Exercise description. Restate the entries word for word and skip every image.

•••••

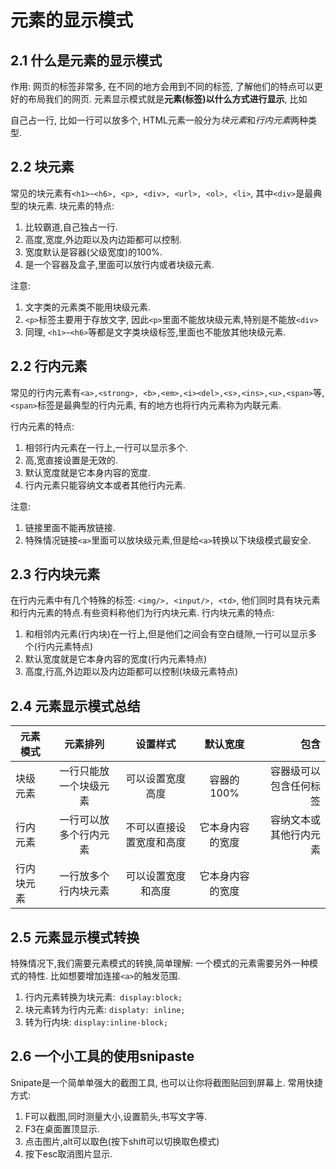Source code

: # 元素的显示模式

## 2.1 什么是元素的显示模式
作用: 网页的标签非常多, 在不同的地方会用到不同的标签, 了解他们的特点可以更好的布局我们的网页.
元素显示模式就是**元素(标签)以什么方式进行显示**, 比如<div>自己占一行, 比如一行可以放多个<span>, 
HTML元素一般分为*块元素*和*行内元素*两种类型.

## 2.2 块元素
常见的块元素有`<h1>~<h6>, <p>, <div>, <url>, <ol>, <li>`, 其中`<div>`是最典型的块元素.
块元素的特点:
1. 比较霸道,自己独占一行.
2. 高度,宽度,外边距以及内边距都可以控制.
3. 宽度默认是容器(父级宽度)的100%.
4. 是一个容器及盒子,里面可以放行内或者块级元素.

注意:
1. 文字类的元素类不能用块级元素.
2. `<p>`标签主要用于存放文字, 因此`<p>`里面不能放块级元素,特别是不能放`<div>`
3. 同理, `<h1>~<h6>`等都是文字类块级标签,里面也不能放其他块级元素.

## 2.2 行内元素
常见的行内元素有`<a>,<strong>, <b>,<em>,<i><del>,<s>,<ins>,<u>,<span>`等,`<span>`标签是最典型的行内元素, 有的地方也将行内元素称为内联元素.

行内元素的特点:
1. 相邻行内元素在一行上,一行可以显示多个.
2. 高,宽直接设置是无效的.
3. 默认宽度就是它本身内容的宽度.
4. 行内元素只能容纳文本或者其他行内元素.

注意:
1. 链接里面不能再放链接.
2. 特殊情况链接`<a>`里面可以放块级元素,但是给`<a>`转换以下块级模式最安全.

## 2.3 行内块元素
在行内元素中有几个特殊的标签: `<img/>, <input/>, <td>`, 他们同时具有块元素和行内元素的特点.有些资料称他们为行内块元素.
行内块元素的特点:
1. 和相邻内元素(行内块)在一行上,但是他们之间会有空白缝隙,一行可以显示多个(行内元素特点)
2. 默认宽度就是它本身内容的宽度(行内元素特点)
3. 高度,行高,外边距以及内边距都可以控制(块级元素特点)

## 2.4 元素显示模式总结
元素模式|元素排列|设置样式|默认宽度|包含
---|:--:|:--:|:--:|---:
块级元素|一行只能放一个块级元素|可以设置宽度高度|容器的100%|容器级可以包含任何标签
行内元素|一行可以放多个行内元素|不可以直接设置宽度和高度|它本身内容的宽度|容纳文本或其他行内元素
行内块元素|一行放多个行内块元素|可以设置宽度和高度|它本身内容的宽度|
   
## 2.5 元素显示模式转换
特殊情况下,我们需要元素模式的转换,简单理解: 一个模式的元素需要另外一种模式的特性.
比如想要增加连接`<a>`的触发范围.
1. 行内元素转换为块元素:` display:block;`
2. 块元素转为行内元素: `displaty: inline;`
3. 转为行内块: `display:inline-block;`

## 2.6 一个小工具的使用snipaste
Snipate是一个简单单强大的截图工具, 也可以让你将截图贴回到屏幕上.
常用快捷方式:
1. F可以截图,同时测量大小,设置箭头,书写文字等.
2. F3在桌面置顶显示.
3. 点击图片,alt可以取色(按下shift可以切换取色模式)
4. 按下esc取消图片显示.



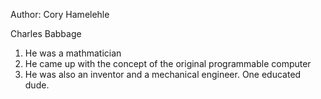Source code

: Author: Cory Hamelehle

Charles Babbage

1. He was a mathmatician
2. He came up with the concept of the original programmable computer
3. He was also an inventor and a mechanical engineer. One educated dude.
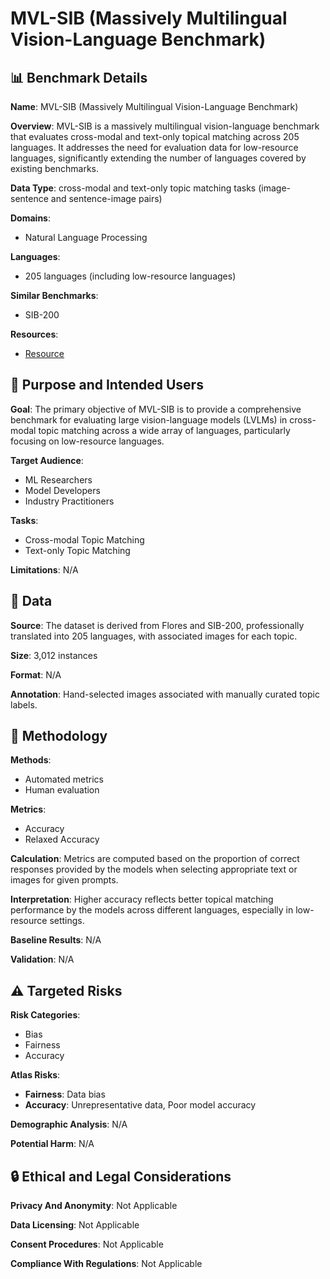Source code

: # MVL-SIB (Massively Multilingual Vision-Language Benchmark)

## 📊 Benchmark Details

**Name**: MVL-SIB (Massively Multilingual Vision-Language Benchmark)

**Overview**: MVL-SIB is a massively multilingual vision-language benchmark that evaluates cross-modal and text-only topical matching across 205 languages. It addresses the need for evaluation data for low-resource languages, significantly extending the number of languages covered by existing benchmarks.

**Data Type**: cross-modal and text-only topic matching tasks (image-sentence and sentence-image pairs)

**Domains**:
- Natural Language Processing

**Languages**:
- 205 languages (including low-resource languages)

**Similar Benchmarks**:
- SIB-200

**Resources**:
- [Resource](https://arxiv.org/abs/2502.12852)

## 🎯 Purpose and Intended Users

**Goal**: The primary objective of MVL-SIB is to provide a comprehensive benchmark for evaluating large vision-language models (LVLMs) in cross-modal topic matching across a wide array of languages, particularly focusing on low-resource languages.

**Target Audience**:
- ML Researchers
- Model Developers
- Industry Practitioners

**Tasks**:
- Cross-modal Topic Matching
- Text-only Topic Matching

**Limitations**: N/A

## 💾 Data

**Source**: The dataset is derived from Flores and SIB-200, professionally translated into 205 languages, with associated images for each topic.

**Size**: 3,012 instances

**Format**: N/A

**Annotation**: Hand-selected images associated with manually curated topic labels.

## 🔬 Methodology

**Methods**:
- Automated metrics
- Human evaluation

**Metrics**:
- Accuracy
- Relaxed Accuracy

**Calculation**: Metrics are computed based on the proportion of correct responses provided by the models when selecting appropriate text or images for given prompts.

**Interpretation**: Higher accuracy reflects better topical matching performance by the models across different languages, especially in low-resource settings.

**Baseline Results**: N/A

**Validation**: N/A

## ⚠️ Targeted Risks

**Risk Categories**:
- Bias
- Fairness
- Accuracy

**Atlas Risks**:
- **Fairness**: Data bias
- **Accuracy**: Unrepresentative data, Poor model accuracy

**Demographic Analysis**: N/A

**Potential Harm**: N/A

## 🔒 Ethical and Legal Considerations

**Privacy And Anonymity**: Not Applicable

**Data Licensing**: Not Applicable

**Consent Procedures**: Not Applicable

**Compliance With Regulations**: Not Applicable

•••••

Response area.
Source code

: # 元素的显示模式

## 2.1 什么是元素的显示模式
作用: 网页的标签非常多, 在不同的地方会用到不同的标签, 了解他们的特点可以更好的布局我们的网页.
元素显示模式就是**元素(标签)以什么方式进行显示**, 比如<div>自己占一行, 比如一行可以放多个<span>, 
HTML元素一般分为*块元素*和*行内元素*两种类型.

## 2.2 块元素
常见的块元素有`<h1>~<h6>, <p>, <div>, <url>, <ol>, <li>`, 其中`<div>`是最典型的块元素.
块元素的特点:
1. 比较霸道,自己独占一行.
2. 高度,宽度,外边距以及内边距都可以控制.
3. 宽度默认是容器(父级宽度)的100%.
4. 是一个容器及盒子,里面可以放行内或者块级元素.

注意:
1. 文字类的元素类不能用块级元素.
2. `<p>`标签主要用于存放文字, 因此`<p>`里面不能放块级元素,特别是不能放`<div>`
3. 同理, `<h1>~<h6>`等都是文字类块级标签,里面也不能放其他块级元素.

## 2.2 行内元素
常见的行内元素有`<a>,<strong>, <b>,<em>,<i><del>,<s>,<ins>,<u>,<span>`等,`<span>`标签是最典型的行内元素, 有的地方也将行内元素称为内联元素.

行内元素的特点:
1. 相邻行内元素在一行上,一行可以显示多个.
2. 高,宽直接设置是无效的.
3. 默认宽度就是它本身内容的宽度.
4. 行内元素只能容纳文本或者其他行内元素.

注意:
1. 链接里面不能再放链接.
2. 特殊情况链接`<a>`里面可以放块级元素,但是给`<a>`转换以下块级模式最安全.

## 2.3 行内块元素
在行内元素中有几个特殊的标签: `<img/>, <input/>, <td>`, 他们同时具有块元素和行内元素的特点.有些资料称他们为行内块元素.
行内块元素的特点:
1. 和相邻内元素(行内块)在一行上,但是他们之间会有空白缝隙,一行可以显示多个(行内元素特点)
2. 默认宽度就是它本身内容的宽度(行内元素特点)
3. 高度,行高,外边距以及内边距都可以控制(块级元素特点)

## 2.4 元素显示模式总结
元素模式|元素排列|设置样式|默认宽度|包含
---|:--:|:--:|:--:|---:
块级元素|一行只能放一个块级元素|可以设置宽度高度|容器的100%|容器级可以包含任何标签
行内元素|一行可以放多个行内元素|不可以直接设置宽度和高度|它本身内容的宽度|容纳文本或其他行内元素
行内块元素|一行放多个行内块元素|可以设置宽度和高度|它本身内容的宽度|
   
## 2.5 元素显示模式转换
特殊情况下,我们需要元素模式的转换,简单理解: 一个模式的元素需要另外一种模式的特性.
比如想要增加连接`<a>`的触发范围.
1. 行内元素转换为块元素:` display:block;`
2. 块元素转为行内元素: `displaty: inline;`
3. 转为行内块: `display:inline-block;`

## 2.6 一个小工具的使用snipaste
Snipate是一个简单单强大的截图工具, 也可以让你将截图贴回到屏幕上.
常用快捷方式:
1. F可以截图,同时测量大小,设置箭头,书写文字等.
2. F3在桌面置顶显示.
3. 点击图片,alt可以取色(按下shift可以切换取色模式)
4. 按下esc取消图片显示.



Source code

: Author: Cory Hamelehle

Charles Babbage

1. He was a mathmatician
2. He came up with the concept of the original programmable computer
3. He was also an inventor and a mechanical engineer. One educated dude.
Source code

: # MVL-SIB (Massively Multilingual Vision-Language Benchmark)

## 📊 Benchmark Details

**Name**: MVL-SIB (Massively Multilingual Vision-Language Benchmark)

**Overview**: MVL-SIB is a massively multilingual vision-language benchmark that evaluates cross-modal and text-only topical matching across 205 languages. It addresses the need for evaluation data for low-resource languages, significantly extending the number of languages covered by existing benchmarks.

**Data Type**: cross-modal and text-only topic matching tasks (image-sentence and sentence-image pairs)

**Domains**:
- Natural Language Processing

**Languages**:
- 205 languages (including low-resource languages)

**Similar Benchmarks**:
- SIB-200

**Resources**:
- [Resource](https://arxiv.org/abs/2502.12852)

## 🎯 Purpose and Intended Users

**Goal**: The primary objective of MVL-SIB is to provide a comprehensive benchmark for evaluating large vision-language models (LVLMs) in cross-modal topic matching across a wide array of languages, particularly focusing on low-resource languages.

**Target Audience**:
- ML Researchers
- Model Developers
- Industry Practitioners

**Tasks**:
- Cross-modal Topic Matching
- Text-only Topic Matching

**Limitations**: N/A

## 💾 Data

**Source**: The dataset is derived from Flores and SIB-200, professionally translated into 205 languages, with associated images for each topic.

**Size**: 3,012 instances

**Format**: N/A

**Annotation**: Hand-selected images associated with manually curated topic labels.

## 🔬 Methodology

**Methods**:
- Automated metrics
- Human evaluation

**Metrics**:
- Accuracy
- Relaxed Accuracy

**Calculation**: Metrics are computed based on the proportion of correct responses provided by the models when selecting appropriate text or images for given prompts.

**Interpretation**: Higher accuracy reflects better topical matching performance by the models across different languages, especially in low-resource settings.

**Baseline Results**: N/A

**Validation**: N/A

## ⚠️ Targeted Risks

**Risk Categories**:
- Bias
- Fairness
- Accuracy

**Atlas Risks**:
- **Fairness**: Data bias
- **Accuracy**: Unrepresentative data, Poor model accuracy

**Demographic Analysis**: N/A

**Potential Harm**: N/A

## 🔒 Ethical and Legal Considerations

**Privacy And Anonymity**: Not Applicable

**Data Licensing**: Not Applicable

**Consent Procedures**: Not Applicable

**Compliance With Regulations**: Not Applicable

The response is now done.